Though he has never been convicted, nor confessed to steroid use, Barry Bonds has become the de-facto “poster boy” of the Steroid Era of Baseball. Major League Baseball, along with its fawning press have all but erased Bonds from history. Yet now that he is officially eligible – Barry Bonds is back, sort of.
If you participate in most sports surveys to cast your informal, un-official citizen fan vote for the Major League Baseball Hall of Fame – you’ll fast discover that the percentages of “no to Barry” far exceeds “yes to Barry” despite the fact that Barry Bonds never failed a steroid test. All the evidence against Bonds remains anecdotal.
The steroid era – usually gauged as 1990 to the time of the Congressional Hearings of 2008 – was not relegated to the baseball fields. Steroid use was evident at your local gym, in your office, and on your suburban and city streets from New York to San Francisco, from Dallas to Detroit. What marijuana use was to the Woodstock Generation, steroids were to the 1990s.
Yes, America was a nation of “juicers.” It still is. So how did baseball fans not know that their heroes were juiced? Scores of players in their late 30s – the age frame wherein a major league player’s skills naturally decline – were belting 30, 40, 50, 60, 70 home runs! Baseballs were routinely flying out of stadiums! Baseball players were twice the size of an average American human being! The anecdotal evidence of steroid use was everywhere.
For those of you too young to remember the 1990s, check archival video on YouTube.Com and compare the size of players in the Steroid Era to players in the 1980s. No amount of legitimate nutrition and exercise could achieve such super-human results.
I’ll give a pass (this time) to the media and teams which profited from the astronomical ratings (“Chicks Dig the Long Ball”) and box-office. But where were the fans who love the game more than life itself? Where were the fans that refer to their teams as “we?” Where were the fans that mark the most important days of their lives in correlation with World Series victories? Where were the fans which inspire their kids to follow the righteous path of baseball stars? Where were the adult fans who dress up as their favorite players - even when it’s not Halloween? Where were the fans who spit vitriol at opposing players? Where were the fans who knew more about the minutia of the game more than they knew about their own government? Why did they not speak up?
The Steroids Era happened because the fans allowed it to happen. The fans took no action, the fans did not speak out, the fans did not demand “justice” -despite the fact that the fans are the most powerful players in the game of Major League Baseball. Since the fans – the true owners of the game – allowed it happen, the Steroid Era is therefore legitimate.
Enter Barry Bonds, Sammy Sosa, Mark McGwire, Rafael Palmerio, and Jose Canseco, among the others who have been accused into the Hall of Fame. Need a scapegoat for steroids? You can start with baseball fans!
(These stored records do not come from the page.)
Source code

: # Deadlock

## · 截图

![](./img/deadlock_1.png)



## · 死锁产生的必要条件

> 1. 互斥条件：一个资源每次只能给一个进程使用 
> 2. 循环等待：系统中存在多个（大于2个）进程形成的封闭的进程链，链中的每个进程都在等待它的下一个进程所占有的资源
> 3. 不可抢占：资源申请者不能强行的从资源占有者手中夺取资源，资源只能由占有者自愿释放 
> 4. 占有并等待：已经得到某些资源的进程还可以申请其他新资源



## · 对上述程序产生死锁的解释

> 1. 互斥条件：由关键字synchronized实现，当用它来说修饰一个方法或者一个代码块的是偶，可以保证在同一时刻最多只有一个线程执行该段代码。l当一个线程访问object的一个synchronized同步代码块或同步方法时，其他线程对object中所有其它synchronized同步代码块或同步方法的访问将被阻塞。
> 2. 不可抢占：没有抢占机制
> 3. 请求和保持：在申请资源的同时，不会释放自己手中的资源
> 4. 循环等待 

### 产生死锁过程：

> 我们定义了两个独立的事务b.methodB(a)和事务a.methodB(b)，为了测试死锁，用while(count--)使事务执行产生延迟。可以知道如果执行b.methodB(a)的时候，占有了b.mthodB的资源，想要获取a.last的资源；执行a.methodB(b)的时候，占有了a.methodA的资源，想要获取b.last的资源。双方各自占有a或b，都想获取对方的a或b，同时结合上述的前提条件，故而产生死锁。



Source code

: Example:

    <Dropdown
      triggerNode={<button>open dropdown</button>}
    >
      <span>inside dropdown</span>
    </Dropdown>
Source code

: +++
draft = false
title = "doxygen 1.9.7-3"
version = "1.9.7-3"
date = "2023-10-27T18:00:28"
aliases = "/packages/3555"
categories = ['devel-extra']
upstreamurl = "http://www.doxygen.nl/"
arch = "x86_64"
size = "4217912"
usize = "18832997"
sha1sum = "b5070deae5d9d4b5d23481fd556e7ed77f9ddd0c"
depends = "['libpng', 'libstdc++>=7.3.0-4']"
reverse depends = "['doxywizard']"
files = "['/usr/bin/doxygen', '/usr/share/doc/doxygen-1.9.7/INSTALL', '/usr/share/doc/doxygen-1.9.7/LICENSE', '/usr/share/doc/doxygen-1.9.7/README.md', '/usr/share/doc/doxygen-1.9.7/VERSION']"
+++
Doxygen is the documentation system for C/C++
Addenda: Incidentally, performance enhancing drugs in baseball are not new. Players of previous generations routinely took amphetamines to survive the long grueling seasons. Read Jim Bouton’s “Ball Four” or Jim Brosnan’s “The Long Season” for further education on the subject. Do we need to remove the Hall of Fame inductees who took uppers? And where is the competitive advantage when juiced pitchers, juiced batters, and juiced fielders all compete against each other?